EXERCISE DESCRIPTION.
Looking at the data below, how many lines include the word "steps"? Respond with the number only.

EXERCISE DATA.
===============
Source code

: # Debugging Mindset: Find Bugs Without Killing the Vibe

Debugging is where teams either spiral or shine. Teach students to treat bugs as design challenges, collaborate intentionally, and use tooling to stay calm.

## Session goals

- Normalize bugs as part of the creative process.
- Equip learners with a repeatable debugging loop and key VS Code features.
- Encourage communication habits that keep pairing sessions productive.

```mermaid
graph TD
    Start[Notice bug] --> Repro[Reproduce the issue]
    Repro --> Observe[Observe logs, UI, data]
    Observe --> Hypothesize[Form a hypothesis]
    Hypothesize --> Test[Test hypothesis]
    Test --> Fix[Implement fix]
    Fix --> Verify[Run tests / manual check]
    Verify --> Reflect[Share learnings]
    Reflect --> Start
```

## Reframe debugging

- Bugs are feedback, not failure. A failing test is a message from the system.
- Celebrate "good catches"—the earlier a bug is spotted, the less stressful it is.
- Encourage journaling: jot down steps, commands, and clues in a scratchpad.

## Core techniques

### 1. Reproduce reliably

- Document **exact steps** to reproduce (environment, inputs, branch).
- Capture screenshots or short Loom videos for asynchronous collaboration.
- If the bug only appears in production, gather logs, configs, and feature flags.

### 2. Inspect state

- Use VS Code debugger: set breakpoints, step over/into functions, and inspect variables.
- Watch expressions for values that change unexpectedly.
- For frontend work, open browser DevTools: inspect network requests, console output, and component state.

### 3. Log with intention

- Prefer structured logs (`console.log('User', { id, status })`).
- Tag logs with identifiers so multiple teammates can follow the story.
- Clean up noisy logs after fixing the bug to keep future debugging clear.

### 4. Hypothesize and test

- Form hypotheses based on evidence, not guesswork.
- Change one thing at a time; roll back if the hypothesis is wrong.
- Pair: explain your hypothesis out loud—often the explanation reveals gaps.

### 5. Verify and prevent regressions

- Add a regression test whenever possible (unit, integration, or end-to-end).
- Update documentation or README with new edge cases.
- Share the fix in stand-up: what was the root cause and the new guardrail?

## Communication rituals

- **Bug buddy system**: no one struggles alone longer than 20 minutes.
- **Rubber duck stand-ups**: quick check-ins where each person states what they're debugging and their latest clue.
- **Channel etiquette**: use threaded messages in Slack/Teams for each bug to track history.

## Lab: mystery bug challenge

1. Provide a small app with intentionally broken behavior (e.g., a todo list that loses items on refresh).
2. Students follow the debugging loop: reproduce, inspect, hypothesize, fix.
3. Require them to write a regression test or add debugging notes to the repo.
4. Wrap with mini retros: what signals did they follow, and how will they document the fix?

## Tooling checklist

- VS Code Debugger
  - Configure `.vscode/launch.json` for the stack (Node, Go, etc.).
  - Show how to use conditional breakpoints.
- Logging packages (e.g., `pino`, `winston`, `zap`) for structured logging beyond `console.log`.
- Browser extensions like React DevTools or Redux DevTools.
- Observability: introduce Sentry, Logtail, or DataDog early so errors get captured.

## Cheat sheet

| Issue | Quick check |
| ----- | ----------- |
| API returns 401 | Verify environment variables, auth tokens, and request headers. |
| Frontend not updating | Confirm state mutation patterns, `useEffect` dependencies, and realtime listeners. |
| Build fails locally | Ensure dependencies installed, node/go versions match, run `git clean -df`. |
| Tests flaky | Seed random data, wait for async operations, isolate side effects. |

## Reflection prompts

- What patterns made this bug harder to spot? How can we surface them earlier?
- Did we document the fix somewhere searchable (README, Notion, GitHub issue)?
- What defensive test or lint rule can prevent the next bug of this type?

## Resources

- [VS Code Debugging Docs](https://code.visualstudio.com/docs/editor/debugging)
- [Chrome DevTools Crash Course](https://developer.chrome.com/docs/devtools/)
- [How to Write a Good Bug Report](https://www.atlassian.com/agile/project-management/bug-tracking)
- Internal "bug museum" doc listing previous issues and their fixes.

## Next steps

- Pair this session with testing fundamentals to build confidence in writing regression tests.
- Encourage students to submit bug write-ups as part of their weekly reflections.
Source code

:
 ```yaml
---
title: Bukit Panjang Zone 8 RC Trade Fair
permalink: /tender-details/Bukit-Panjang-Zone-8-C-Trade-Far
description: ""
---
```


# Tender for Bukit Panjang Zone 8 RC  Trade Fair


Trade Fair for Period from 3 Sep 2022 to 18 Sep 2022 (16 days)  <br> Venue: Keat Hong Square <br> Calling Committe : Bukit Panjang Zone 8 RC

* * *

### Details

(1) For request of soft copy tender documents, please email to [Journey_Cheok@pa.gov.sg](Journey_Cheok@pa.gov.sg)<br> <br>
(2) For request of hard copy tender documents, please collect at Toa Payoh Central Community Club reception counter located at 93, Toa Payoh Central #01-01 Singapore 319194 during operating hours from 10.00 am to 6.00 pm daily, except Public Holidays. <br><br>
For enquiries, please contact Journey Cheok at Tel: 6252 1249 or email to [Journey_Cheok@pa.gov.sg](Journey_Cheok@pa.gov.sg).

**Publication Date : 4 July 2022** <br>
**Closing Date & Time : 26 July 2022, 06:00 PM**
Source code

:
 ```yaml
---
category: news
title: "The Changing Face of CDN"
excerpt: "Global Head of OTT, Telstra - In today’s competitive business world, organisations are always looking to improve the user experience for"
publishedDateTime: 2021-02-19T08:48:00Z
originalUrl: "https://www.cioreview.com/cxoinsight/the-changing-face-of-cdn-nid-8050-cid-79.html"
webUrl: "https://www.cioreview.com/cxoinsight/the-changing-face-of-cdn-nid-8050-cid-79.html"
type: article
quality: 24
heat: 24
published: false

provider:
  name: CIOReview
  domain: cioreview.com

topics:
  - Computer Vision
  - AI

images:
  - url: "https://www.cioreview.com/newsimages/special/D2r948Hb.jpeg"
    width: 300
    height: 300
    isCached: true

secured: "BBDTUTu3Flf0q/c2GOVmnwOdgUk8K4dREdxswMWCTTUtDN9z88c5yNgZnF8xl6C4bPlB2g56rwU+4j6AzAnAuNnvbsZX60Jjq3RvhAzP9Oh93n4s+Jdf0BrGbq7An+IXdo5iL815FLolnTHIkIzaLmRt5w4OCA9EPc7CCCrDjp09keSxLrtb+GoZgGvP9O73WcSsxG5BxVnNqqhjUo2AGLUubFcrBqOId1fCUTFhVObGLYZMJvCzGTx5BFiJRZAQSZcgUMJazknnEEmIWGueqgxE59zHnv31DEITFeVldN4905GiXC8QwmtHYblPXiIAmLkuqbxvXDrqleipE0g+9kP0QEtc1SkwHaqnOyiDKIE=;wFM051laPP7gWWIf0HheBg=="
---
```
===============
PROBLEM SOLUTION.
3